3 min read
On this page

Distributed Transactions

The Problem

A distributed transaction spans multiple nodes. All nodes must either commit or abort -- partial completion leaves the system in an inconsistent state.

Transfer $100 from Account A (Node 1) to Account B (Node 2):

  Node 1: A -= 100     Node 2: B += 100
     ✓                    ✗ (crash!)

  Result: $100 vanished. Atomicity violated.

Two-Phase Commit (2PC)

The classical protocol. A coordinator orchestrates participants to ensure atomic commit.

Phase 1: PREPARE (Voting)
  Coordinator                 Participants
       │── PREPARE ──────────> P1: writes to WAL, locks, votes YES
       │── PREPARE ──────────> P2: writes to WAL, locks, votes YES
       │── PREPARE ──────────> P3: not ready, votes NO
       │                        │
       │<── YES ─────────────  P1
       │<── YES ─────────────  P2
       │<── NO ──────────────  P3

Phase 2: COMMIT/ABORT (Decision)
  If ALL voted YES:
       │── COMMIT ───────────> P1: apply, release locks, ACK
       │── COMMIT ───────────> P2: apply, release locks, ACK
       │── ABORT  ───────────> P3: rollback, release locks, ACK
  If ANY voted NO:
       │── ABORT ────────────> ALL: rollback, release locks, ACK

2PC Failure Scenarios

Scenario 1: Participant crashes before voting
  → Coordinator times out, aborts transaction ✓

Scenario 2: Participant crashes after voting YES
  → Must recover and check coordinator for decision ✓

Scenario 3: Coordinator crashes after collecting votes
  → BLOCKING: participants that voted YES are stuck holding locks
  → Cannot safely abort (coordinator might have sent COMMIT to others)
  → Cannot safely commit (coordinator might have decided ABORT)
  → Must wait for coordinator recovery ✗

The blocking problem is 2PC's fundamental weakness. During coordinator failure, resources remain locked indefinitely.

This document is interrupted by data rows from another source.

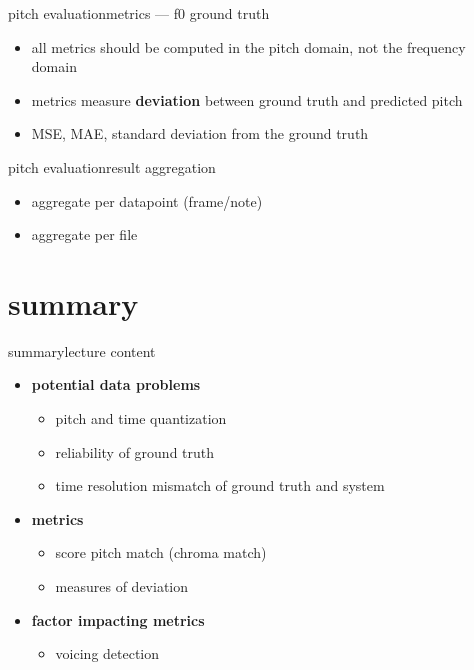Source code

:        \begin{frame}{pitch evaluation}{metrics --- f0 ground truth}
            \begin{itemize}
                \item   all metrics should be computed in the pitch domain, not the frequency domain
                \item   metrics measure \textbf{deviation} between ground truth and predicted pitch 
                \bigskip
                \item<2->   MSE, MAE, standard deviation from the ground truth
            \end{itemize}
       \end{frame}
       \begin{frame}{pitch evaluation}{result aggregation}
            \begin{itemize}
                \item   aggregate per datapoint (frame/note)
                \item   aggregate per file
            \end{itemize}
       \end{frame}
     

    \section{summary}
        \begin{frame}{summary}{lecture content}
            \begin{itemize}
                \item   \textbf{potential data problems}
                    \begin{itemize}
                        \item   pitch and time quantization
                        \item   reliability of ground truth
                        \item   time resolution mismatch of ground truth and system
                    \end{itemize}
                \bigskip
                \item  \textbf{metrics}
                    \begin{itemize}
                        \item   score pitch match (chroma match)
                        \item   measures of deviation
                    \end{itemize}
                \bigskip
                \item      \textbf{factor impacting metrics}
                    \begin{itemize}
                        \item   voicing detection
                    \end{itemize}
            \end{itemize}
        \end{frame}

ENUMERATION TxState ← {INIT, PREPARING, PREPARED, COMMITTED, ABORTED}

STRUCTURE TwoPhaseCoordinator
    tx_id: integer
    participants: list of ParticipantHandle
    state: TxState
    wal: WriteAheadLog

ASYNC PROCEDURE EXECUTE(coord) → success or error
    // Phase 1: Prepare
    coord.state ← PREPARING
    AWAIT WAL_LOG(coord.wal, coord.tx_id, "PREPARING")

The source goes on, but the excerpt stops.